# [Exercise instructions]
Whenever the string "sumar" turns up in a line of the data below, copy that line.

Items from a dataset:
= = = =
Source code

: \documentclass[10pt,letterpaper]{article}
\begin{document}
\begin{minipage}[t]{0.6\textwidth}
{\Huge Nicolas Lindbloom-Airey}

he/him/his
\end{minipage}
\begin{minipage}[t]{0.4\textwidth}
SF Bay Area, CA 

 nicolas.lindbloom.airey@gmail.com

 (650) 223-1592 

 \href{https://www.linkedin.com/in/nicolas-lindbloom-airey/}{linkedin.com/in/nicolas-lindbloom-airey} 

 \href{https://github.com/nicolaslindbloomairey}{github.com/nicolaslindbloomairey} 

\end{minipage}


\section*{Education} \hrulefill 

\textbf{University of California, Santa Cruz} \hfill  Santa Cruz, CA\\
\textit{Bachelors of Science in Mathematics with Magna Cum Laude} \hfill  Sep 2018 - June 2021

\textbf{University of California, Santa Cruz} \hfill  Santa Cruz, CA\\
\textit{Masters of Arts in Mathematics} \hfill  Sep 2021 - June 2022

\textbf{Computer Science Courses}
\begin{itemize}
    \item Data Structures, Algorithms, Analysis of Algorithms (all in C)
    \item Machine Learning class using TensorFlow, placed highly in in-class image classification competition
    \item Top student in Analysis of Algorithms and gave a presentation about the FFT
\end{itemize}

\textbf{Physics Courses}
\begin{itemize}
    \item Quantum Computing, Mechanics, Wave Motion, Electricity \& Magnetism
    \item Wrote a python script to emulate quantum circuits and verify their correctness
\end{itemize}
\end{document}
= = = =
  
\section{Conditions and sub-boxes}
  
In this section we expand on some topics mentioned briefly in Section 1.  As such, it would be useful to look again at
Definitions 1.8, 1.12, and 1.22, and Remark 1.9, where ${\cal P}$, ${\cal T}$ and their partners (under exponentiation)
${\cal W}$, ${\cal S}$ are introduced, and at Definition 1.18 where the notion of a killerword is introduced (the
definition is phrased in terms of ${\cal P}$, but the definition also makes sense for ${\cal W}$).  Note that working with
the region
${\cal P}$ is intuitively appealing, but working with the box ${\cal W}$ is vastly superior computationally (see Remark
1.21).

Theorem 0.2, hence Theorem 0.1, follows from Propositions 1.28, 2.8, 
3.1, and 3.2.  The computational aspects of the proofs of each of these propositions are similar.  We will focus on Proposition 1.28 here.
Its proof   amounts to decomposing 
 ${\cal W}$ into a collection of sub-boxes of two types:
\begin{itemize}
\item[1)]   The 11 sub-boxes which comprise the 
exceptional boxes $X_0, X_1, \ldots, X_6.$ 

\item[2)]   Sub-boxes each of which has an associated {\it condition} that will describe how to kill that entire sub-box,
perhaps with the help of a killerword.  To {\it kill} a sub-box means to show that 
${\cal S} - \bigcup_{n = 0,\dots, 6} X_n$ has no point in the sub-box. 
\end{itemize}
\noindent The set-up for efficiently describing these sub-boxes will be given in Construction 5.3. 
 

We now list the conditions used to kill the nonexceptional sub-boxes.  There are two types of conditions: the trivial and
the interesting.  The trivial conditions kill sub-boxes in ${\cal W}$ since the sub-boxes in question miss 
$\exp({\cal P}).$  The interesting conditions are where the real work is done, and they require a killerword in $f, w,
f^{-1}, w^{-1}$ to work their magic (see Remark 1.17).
= = = =
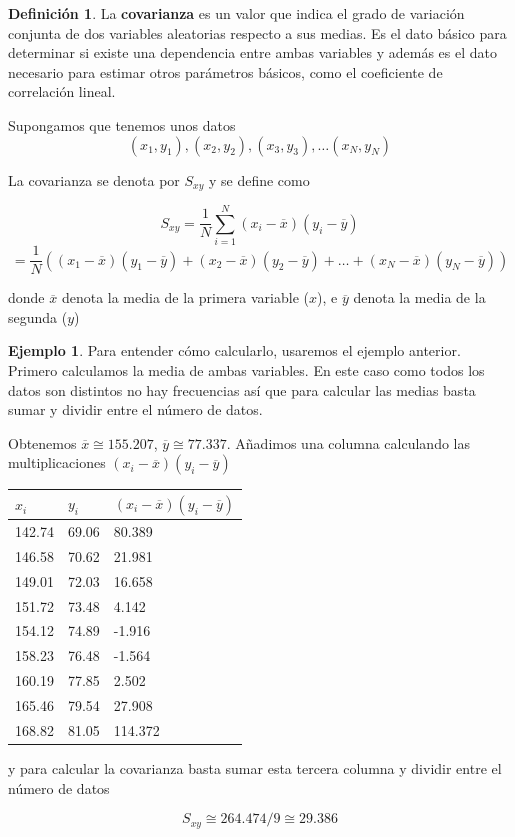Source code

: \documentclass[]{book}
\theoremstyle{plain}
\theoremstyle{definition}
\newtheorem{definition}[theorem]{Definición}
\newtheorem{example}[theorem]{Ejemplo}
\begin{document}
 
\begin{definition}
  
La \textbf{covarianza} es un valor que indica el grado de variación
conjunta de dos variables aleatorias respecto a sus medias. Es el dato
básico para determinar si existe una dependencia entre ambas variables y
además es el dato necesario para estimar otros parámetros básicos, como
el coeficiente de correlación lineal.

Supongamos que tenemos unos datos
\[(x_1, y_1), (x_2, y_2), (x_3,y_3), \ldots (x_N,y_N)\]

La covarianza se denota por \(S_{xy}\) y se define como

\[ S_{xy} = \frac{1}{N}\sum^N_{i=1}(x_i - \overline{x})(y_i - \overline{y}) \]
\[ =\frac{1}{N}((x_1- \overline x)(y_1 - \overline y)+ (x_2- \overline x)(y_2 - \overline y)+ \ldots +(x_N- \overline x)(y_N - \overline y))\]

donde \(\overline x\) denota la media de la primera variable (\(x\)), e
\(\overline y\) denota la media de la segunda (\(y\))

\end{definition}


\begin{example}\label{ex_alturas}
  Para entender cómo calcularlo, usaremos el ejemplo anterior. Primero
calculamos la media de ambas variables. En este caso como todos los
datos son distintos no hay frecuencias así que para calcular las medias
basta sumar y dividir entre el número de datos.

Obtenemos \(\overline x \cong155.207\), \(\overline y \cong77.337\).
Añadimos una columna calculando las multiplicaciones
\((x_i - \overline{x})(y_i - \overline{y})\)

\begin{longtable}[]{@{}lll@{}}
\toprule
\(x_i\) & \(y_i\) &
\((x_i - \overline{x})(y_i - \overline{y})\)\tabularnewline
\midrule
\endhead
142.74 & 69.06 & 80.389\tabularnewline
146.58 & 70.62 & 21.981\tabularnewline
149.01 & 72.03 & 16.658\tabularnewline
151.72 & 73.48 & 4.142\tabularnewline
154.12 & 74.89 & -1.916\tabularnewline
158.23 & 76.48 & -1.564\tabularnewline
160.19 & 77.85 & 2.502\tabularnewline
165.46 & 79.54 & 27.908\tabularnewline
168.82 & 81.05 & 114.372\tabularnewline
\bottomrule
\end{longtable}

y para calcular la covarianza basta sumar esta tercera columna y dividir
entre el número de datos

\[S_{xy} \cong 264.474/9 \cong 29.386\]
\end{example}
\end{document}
= = = =
# [Solution to this task]
basta sumar y dividir entre el número de datos.
y para calcular la covarianza basta sumar esta tercera columna y dividir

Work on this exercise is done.